BEGIN Data provided

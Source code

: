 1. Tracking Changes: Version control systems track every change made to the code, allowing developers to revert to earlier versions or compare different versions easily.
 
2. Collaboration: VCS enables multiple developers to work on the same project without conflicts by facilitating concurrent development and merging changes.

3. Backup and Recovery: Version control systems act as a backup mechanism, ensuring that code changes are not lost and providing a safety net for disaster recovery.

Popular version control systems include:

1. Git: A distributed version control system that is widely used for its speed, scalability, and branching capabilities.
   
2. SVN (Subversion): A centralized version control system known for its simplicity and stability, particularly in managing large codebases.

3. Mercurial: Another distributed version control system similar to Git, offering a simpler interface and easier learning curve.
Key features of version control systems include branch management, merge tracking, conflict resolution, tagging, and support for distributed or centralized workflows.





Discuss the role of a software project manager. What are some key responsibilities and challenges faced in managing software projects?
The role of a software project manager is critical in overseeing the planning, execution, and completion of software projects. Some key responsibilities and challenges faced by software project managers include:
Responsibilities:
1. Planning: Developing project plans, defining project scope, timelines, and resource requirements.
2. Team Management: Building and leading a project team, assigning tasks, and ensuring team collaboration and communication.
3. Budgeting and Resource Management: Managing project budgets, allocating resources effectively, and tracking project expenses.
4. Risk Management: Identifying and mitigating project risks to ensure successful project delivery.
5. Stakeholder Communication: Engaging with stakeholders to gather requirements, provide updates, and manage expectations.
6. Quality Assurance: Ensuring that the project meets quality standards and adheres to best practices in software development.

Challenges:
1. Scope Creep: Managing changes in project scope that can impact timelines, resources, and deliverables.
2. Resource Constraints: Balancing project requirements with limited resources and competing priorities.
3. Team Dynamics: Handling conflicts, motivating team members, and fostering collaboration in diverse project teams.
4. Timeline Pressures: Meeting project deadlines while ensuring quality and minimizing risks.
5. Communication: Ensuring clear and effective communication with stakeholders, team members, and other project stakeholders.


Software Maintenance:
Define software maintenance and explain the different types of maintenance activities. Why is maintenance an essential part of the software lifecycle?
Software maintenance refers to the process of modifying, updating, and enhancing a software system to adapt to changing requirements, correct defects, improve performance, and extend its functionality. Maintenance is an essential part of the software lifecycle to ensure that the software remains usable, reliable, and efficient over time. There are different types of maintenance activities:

END Data provided
BEGIN Data provided

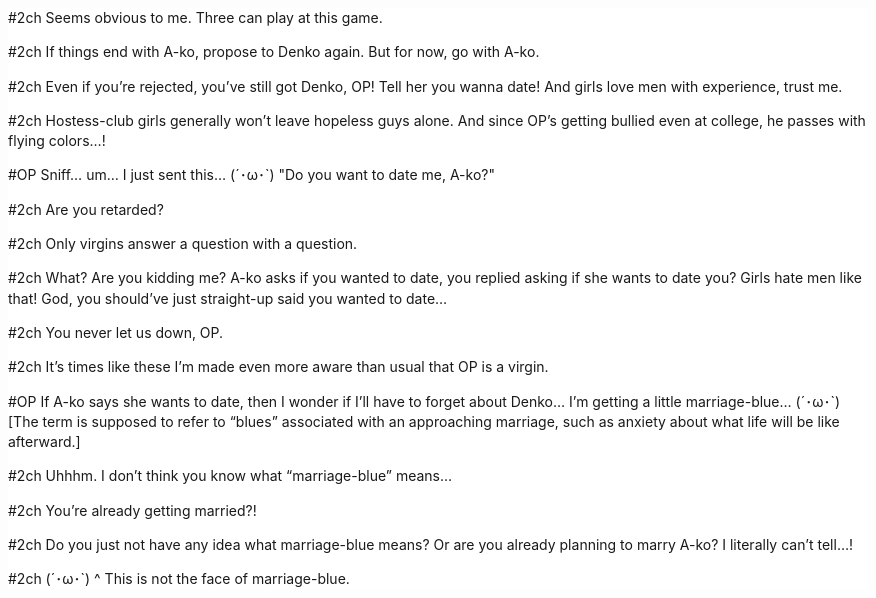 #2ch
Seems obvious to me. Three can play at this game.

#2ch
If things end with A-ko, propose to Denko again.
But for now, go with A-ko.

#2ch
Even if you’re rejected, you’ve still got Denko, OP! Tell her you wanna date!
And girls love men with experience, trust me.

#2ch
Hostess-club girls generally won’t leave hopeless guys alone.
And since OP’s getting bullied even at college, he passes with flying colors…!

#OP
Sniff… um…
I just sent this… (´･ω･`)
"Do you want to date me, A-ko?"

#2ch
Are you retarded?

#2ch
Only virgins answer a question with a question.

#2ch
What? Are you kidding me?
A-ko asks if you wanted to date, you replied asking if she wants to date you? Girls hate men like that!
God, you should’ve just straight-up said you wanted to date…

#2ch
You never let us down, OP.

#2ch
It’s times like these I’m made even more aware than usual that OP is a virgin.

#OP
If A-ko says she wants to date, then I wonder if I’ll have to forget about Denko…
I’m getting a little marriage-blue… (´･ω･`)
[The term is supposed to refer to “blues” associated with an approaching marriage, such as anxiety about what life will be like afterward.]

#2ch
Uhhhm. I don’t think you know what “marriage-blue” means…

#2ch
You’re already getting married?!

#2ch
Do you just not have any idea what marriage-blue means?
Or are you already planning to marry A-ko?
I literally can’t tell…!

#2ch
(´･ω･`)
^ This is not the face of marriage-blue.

END Data provided

## Work task
Copy word for word the stretch of entries above from the line that has "Source code" through the line that has "3. Budgeting and", both ends included, and nothing outside it.

## Solution
Source code

: 1. Tracking Changes: Version control systems track every change made to the code, allowing developers to revert to earlier versions or compare different versions easily.
 
2. Collaboration: VCS enables multiple developers to work on the same project without conflicts by facilitating concurrent development and merging changes.

3. Backup and Recovery: Version control systems act as a backup mechanism, ensuring that code changes are not lost and providing a safety net for disaster recovery.

Popular version control systems include:

1. Git: A distributed version control system that is widely used for its speed, scalability, and branching capabilities.
   
2. SVN (Subversion): A centralized version control system known for its simplicity and stability, particularly in managing large codebases.

3. Mercurial: Another distributed version control system similar to Git, offering a simpler interface and easier learning curve.
Key features of version control systems include branch management, merge tracking, conflict resolution, tagging, and support for distributed or centralized workflows.





Discuss the role of a software project manager. What are some key responsibilities and challenges faced in managing software projects?
The role of a software project manager is critical in overseeing the planning, execution, and completion of software projects. Some key responsibilities and challenges faced by software project managers include:
Responsibilities:
1. Planning: Developing project plans, defining project scope, timelines, and resource requirements.
2. Team Management: Building and leading a project team, assigning tasks, and ensuring team collaboration and communication.
3. Budgeting and Resource Management: Managing project budgets, allocating resources effectively, and tracking project expenses.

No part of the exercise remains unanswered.